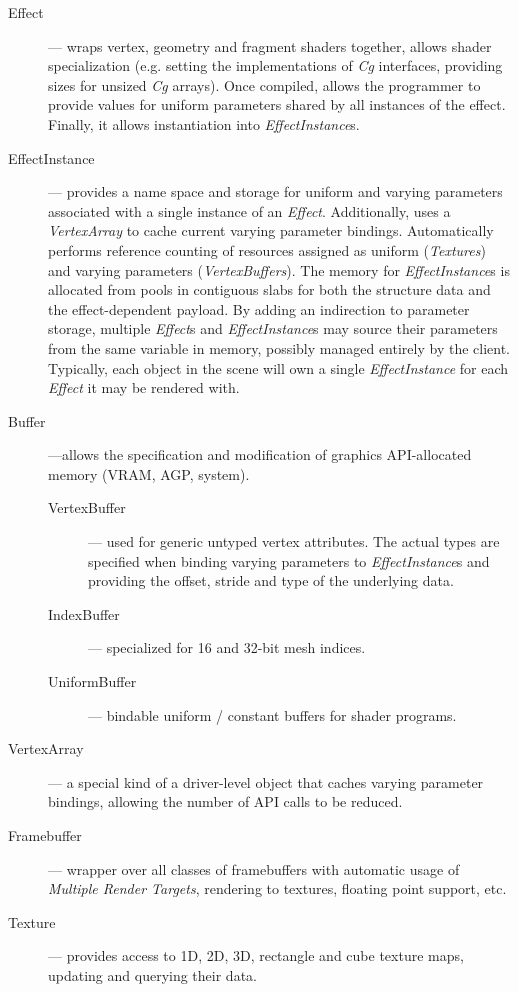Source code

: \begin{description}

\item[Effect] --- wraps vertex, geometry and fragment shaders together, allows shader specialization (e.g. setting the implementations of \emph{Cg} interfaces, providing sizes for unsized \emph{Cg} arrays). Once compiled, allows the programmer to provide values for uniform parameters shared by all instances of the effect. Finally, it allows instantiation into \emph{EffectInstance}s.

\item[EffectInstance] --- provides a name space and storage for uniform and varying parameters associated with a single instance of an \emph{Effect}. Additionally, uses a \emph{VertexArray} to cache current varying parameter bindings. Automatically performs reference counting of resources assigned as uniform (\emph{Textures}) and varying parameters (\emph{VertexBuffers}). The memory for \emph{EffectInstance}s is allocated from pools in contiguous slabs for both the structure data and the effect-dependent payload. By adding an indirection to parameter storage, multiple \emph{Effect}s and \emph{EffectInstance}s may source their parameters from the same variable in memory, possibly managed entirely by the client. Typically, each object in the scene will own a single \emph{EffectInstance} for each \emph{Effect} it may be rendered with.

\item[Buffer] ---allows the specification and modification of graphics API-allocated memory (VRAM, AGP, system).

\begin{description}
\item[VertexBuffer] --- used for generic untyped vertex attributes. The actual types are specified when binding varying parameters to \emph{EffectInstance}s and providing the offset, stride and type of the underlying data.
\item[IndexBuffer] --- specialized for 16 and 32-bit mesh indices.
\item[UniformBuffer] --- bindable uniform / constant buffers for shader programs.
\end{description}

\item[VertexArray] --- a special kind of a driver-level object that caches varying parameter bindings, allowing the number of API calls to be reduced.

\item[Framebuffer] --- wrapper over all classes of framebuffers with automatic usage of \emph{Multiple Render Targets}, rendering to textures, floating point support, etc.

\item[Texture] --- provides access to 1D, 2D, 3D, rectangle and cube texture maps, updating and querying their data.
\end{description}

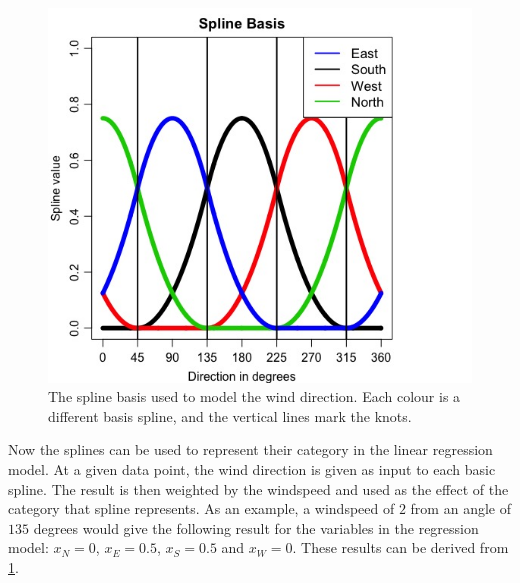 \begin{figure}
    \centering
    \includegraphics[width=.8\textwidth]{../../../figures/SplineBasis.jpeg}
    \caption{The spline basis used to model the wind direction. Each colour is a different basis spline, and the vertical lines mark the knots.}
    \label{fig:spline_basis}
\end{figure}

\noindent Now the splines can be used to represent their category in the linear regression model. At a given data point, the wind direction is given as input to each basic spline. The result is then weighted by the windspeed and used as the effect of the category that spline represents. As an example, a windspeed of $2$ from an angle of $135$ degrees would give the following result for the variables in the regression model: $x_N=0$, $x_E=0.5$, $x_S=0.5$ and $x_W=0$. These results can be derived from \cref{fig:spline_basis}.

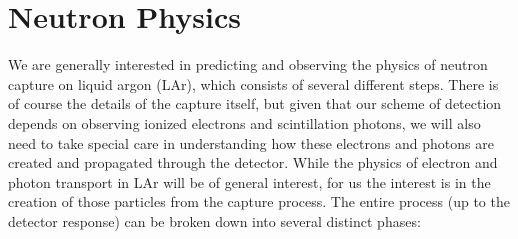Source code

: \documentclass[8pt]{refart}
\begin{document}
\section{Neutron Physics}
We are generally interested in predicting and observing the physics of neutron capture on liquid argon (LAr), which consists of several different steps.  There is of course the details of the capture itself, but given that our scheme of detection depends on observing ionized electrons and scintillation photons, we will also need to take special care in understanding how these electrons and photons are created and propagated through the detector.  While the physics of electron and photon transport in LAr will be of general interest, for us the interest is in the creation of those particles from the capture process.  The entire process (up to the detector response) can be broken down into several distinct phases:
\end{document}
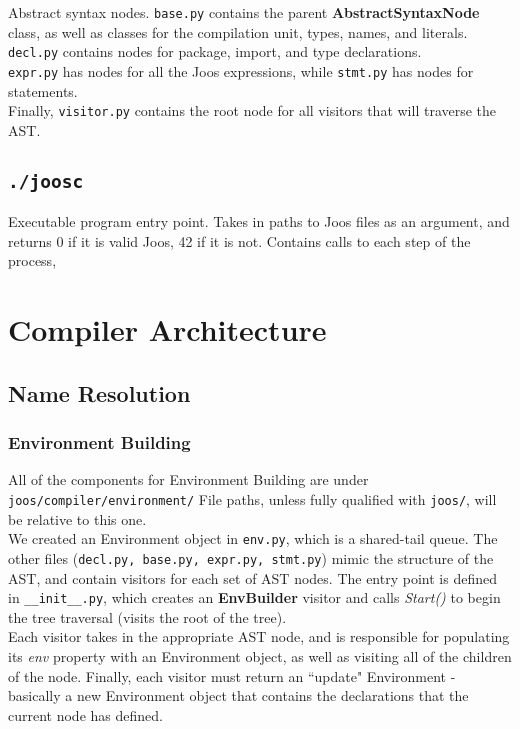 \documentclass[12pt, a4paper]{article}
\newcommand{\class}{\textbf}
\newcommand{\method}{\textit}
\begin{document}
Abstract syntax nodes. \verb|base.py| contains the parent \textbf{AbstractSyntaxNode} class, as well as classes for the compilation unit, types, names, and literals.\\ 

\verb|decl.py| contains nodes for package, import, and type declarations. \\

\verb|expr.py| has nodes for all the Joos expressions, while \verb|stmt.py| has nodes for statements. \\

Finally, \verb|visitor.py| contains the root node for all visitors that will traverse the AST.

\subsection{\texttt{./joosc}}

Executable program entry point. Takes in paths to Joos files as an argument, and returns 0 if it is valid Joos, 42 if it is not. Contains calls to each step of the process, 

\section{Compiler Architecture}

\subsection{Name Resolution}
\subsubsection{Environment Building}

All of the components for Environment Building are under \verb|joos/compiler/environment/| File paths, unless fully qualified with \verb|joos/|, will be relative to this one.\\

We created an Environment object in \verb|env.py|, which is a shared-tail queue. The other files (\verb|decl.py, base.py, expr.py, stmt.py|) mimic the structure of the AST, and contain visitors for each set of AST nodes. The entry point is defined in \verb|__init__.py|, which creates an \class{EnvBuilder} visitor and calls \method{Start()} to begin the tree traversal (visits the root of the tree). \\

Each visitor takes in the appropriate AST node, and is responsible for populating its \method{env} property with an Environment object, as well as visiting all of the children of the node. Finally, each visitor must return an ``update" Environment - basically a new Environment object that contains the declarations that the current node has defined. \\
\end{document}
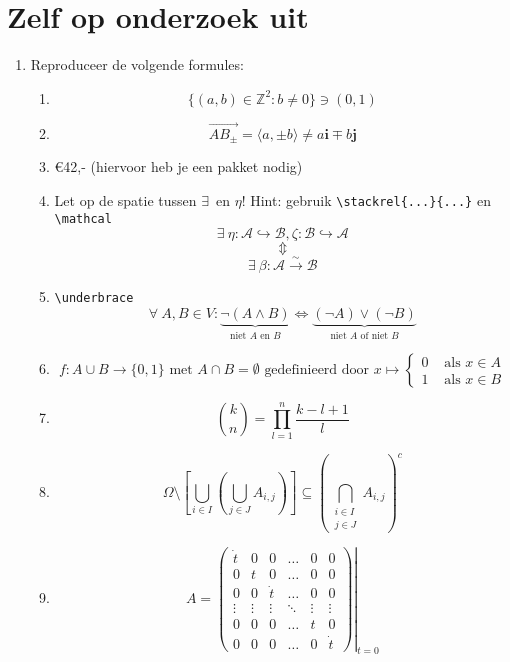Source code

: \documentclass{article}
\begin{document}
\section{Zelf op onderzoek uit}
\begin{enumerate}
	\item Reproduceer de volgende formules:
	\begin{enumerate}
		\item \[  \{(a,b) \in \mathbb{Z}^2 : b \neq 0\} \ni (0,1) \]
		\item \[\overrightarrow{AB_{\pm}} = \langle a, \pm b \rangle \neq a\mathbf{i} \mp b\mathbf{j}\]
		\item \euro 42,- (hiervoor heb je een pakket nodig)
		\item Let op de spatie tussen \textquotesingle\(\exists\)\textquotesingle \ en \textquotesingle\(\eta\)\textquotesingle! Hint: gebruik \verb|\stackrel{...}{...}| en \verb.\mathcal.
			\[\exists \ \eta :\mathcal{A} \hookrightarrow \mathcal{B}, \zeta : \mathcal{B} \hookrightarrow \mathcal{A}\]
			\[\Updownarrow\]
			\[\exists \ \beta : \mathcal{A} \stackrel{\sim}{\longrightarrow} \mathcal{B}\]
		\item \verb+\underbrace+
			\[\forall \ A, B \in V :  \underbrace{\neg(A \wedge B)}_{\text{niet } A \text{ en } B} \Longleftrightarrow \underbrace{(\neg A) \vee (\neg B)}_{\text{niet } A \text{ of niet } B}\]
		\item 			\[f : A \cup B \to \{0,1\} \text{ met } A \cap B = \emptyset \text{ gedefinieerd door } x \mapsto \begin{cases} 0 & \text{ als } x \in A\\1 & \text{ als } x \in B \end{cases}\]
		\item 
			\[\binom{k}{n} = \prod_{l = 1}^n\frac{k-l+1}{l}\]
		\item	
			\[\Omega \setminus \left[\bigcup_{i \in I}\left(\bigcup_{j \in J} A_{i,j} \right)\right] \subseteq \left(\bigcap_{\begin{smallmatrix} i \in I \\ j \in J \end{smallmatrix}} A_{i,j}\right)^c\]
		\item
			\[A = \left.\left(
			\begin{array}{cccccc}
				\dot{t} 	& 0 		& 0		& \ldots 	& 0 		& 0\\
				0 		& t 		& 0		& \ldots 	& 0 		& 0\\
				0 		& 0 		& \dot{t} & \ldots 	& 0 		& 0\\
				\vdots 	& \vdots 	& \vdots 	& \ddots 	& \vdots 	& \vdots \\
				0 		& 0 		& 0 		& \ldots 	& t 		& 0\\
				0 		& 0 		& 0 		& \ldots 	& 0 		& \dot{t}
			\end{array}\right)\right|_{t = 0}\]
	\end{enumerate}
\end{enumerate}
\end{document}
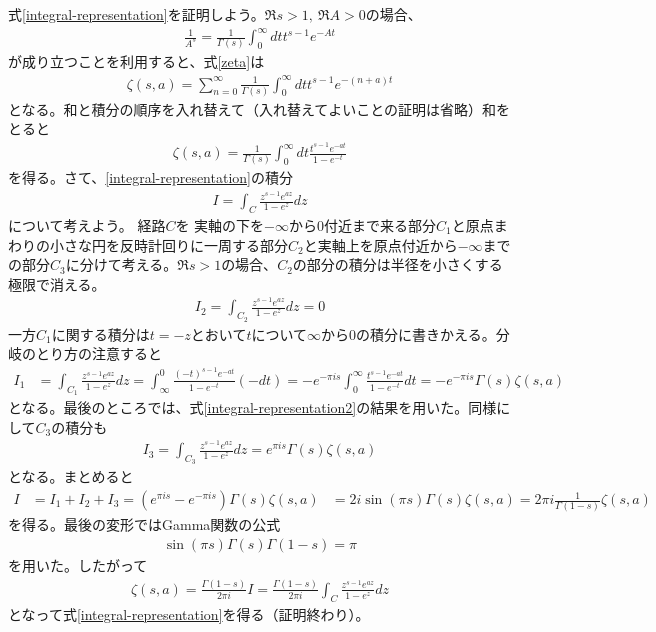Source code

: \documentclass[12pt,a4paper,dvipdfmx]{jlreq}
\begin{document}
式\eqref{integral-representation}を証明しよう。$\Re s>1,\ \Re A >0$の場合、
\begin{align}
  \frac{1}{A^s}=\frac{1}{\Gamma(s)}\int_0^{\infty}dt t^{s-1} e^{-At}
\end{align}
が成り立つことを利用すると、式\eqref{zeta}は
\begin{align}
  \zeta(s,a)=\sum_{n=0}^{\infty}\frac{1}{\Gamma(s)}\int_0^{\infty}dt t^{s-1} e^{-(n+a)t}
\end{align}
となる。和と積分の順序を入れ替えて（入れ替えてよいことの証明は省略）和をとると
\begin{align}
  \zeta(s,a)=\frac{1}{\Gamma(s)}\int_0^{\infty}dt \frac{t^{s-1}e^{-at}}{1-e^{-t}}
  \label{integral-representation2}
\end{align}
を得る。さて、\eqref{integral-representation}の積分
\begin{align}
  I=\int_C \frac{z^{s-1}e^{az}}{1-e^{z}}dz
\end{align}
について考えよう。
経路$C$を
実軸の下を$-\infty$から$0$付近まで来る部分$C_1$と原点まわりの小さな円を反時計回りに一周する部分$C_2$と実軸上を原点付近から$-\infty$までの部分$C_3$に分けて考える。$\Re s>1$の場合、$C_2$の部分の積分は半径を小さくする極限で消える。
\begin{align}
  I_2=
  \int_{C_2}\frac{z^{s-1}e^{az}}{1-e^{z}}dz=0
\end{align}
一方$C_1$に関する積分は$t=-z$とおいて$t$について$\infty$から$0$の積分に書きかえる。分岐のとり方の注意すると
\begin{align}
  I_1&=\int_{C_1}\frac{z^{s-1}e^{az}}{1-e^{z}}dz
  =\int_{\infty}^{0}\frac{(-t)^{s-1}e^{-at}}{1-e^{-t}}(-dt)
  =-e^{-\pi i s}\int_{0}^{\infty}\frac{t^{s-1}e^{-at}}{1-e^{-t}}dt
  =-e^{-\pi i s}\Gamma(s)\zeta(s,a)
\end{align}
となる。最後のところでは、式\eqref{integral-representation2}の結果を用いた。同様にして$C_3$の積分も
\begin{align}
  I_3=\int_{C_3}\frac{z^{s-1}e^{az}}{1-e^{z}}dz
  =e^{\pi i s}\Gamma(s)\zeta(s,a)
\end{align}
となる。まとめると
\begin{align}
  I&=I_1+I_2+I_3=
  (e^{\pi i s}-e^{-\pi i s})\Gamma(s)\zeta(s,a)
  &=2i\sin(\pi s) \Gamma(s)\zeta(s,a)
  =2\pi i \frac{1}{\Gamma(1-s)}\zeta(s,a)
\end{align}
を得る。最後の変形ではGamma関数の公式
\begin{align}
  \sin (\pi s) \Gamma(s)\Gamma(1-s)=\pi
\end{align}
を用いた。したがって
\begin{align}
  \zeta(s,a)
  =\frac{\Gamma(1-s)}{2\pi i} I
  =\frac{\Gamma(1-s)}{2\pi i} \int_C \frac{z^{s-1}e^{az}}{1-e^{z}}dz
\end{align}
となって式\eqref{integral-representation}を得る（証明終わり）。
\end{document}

--*--

What needs to be done: Begin at the first line of the entries and stop after the line holding "the underlying data."; repeat those lines exactly, but not the pictures.

Expected answer:
Source code

: \begin{description}

\item[Effect] --- wraps vertex, geometry and fragment shaders together, allows shader specialization (e.g. setting the implementations of \emph{Cg} interfaces, providing sizes for unsized \emph{Cg} arrays). Once compiled, allows the programmer to provide values for uniform parameters shared by all instances of the effect. Finally, it allows instantiation into \emph{EffectInstance}s.

\item[EffectInstance] --- provides a name space and storage for uniform and varying parameters associated with a single instance of an \emph{Effect}. Additionally, uses a \emph{VertexArray} to cache current varying parameter bindings. Automatically performs reference counting of resources assigned as uniform (\emph{Textures}) and varying parameters (\emph{VertexBuffers}). The memory for \emph{EffectInstance}s is allocated from pools in contiguous slabs for both the structure data and the effect-dependent payload. By adding an indirection to parameter storage, multiple \emph{Effect}s and \emph{EffectInstance}s may source their parameters from the same variable in memory, possibly managed entirely by the client. Typically, each object in the scene will own a single \emph{EffectInstance} for each \emph{Effect} it may be rendered with.

\item[Buffer] ---allows the specification and modification of graphics API-allocated memory (VRAM, AGP, system).

\begin{description}
\item[VertexBuffer] --- used for generic untyped vertex attributes. The actual types are specified when binding varying parameters to \emph{EffectInstance}s and providing the offset, stride and type of the underlying data.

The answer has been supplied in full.